→ Problem details: Work through the records below and copy every line that includes "Abstract".

(Data to examine begins)

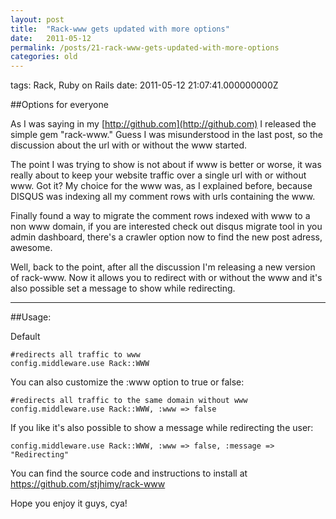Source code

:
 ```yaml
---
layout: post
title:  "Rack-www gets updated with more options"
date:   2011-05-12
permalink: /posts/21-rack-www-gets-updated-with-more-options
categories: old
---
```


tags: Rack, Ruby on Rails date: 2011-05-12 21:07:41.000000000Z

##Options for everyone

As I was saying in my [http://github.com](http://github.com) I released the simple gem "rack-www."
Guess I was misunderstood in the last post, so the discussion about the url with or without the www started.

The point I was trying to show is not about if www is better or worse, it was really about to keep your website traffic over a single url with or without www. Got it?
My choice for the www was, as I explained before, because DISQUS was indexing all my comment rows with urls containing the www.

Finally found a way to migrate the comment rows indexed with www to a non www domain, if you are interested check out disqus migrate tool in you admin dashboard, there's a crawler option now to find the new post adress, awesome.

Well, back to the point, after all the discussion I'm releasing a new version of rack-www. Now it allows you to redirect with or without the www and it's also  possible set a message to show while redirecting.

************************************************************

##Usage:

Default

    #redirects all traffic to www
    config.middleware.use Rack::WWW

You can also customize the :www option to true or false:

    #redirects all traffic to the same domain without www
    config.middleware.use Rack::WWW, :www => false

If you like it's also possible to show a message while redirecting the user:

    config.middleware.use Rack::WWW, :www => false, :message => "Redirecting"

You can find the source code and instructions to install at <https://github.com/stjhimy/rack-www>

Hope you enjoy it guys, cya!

(Data to examine ends)
(Data to examine begins)

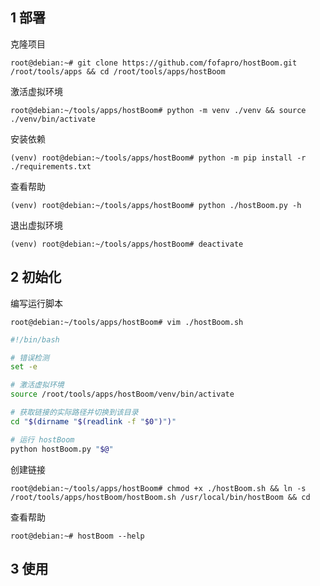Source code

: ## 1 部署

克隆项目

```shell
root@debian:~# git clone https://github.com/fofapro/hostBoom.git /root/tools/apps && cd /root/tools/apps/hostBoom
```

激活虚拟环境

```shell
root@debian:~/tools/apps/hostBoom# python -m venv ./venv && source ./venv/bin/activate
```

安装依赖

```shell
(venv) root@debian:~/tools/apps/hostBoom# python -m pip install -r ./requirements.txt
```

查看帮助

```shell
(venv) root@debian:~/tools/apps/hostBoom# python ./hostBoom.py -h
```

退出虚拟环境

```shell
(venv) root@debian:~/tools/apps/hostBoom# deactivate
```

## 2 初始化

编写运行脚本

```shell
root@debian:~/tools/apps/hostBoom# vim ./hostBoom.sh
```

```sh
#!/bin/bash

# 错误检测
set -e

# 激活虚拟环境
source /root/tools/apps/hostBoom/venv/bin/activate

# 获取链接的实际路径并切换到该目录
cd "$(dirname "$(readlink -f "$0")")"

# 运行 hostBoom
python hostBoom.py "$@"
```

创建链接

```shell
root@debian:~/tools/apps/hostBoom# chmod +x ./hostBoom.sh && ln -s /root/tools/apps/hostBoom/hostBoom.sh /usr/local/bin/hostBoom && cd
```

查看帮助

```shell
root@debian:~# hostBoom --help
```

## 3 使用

(Data to examine ends)
(Data to examine begins)

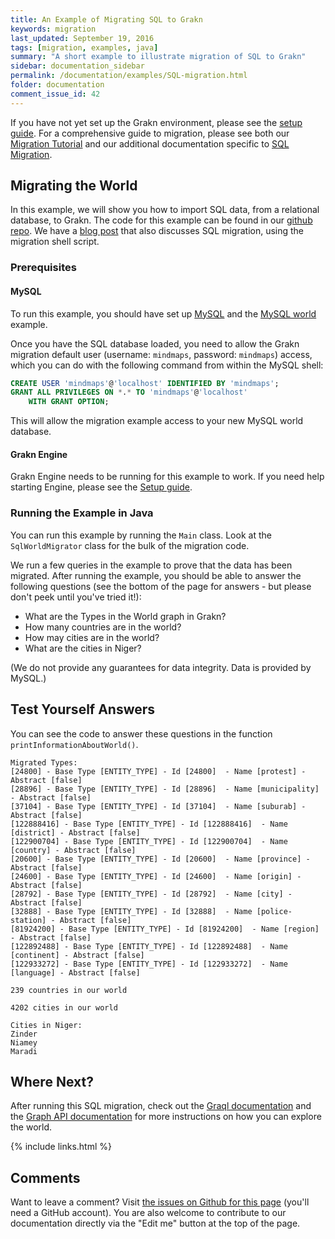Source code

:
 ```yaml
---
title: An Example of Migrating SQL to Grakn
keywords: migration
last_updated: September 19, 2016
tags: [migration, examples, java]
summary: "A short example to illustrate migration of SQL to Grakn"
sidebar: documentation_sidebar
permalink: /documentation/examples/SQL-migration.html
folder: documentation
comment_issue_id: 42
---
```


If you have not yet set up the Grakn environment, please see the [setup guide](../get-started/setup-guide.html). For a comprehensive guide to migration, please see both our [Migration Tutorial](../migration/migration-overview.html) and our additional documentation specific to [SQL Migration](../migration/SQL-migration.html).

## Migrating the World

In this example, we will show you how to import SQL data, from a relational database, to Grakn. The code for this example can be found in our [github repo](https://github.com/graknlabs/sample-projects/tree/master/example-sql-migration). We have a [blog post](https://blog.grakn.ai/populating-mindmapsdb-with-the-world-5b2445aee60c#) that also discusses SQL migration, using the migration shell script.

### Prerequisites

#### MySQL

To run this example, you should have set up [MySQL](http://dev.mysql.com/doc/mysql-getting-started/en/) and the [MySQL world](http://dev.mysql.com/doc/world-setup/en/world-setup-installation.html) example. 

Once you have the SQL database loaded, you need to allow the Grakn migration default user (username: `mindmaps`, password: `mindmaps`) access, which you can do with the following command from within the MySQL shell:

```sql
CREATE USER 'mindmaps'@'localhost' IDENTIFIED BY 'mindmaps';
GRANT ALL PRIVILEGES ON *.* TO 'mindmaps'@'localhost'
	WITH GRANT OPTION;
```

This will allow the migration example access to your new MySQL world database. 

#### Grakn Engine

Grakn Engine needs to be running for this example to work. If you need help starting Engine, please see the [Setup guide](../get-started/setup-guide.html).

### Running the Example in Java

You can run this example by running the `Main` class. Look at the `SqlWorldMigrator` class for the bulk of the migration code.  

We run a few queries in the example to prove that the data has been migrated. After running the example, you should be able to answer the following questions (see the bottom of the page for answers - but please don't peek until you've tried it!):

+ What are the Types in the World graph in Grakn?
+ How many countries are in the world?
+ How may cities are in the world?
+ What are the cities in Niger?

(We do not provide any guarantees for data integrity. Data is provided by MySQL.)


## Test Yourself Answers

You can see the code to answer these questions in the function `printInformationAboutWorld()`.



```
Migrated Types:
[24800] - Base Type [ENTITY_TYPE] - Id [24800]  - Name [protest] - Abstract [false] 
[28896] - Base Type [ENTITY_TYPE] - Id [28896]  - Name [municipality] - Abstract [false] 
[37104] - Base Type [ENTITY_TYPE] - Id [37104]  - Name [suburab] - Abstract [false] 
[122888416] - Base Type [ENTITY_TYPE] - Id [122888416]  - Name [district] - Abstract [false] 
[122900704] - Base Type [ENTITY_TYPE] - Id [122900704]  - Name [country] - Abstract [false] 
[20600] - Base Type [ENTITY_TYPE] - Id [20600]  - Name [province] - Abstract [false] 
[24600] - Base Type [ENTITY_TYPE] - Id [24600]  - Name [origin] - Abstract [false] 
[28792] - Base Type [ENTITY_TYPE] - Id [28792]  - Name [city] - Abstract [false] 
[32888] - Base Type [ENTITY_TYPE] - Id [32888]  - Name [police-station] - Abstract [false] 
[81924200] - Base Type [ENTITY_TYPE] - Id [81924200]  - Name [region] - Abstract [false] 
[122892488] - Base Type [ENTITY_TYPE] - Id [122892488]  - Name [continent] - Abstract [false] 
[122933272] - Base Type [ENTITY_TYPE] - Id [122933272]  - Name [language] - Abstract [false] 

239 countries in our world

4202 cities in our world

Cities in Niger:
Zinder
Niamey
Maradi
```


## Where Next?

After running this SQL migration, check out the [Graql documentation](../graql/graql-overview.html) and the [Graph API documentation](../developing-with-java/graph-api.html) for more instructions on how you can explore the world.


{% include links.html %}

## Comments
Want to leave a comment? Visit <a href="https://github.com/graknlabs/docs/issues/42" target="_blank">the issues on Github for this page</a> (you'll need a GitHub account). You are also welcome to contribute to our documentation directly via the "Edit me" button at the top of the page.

(Data to examine ends)

→ Reply:
[24800] - Base Type [ENTITY_TYPE] - Id [24800]  - Name [protest] - Abstract [false] 
[28896] - Base Type [ENTITY_TYPE] - Id [28896]  - Name [municipality] - Abstract [false] 
[37104] - Base Type [ENTITY_TYPE] - Id [37104]  - Name [suburab] - Abstract [false] 
[122888416] - Base Type [ENTITY_TYPE] - Id [122888416]  - Name [district] - Abstract [false] 
[122900704] - Base Type [ENTITY_TYPE] - Id [122900704]  - Name [country] - Abstract [false] 
[20600] - Base Type [ENTITY_TYPE] - Id [20600]  - Name [province] - Abstract [false] 
[24600] - Base Type [ENTITY_TYPE] - Id [24600]  - Name [origin] - Abstract [false] 
[28792] - Base Type [ENTITY_TYPE] - Id [28792]  - Name [city] - Abstract [false] 
[32888] - Base Type [ENTITY_TYPE] - Id [32888]  - Name [police-station] - Abstract [false] 
[81924200] - Base Type [ENTITY_TYPE] - Id [81924200]  - Name [region] - Abstract [false] 
[122892488] - Base Type [ENTITY_TYPE] - Id [122892488]  - Name [continent] - Abstract [false] 
[122933272] - Base Type [ENTITY_TYPE] - Id [122933272]  - Name [language] - Abstract [false] 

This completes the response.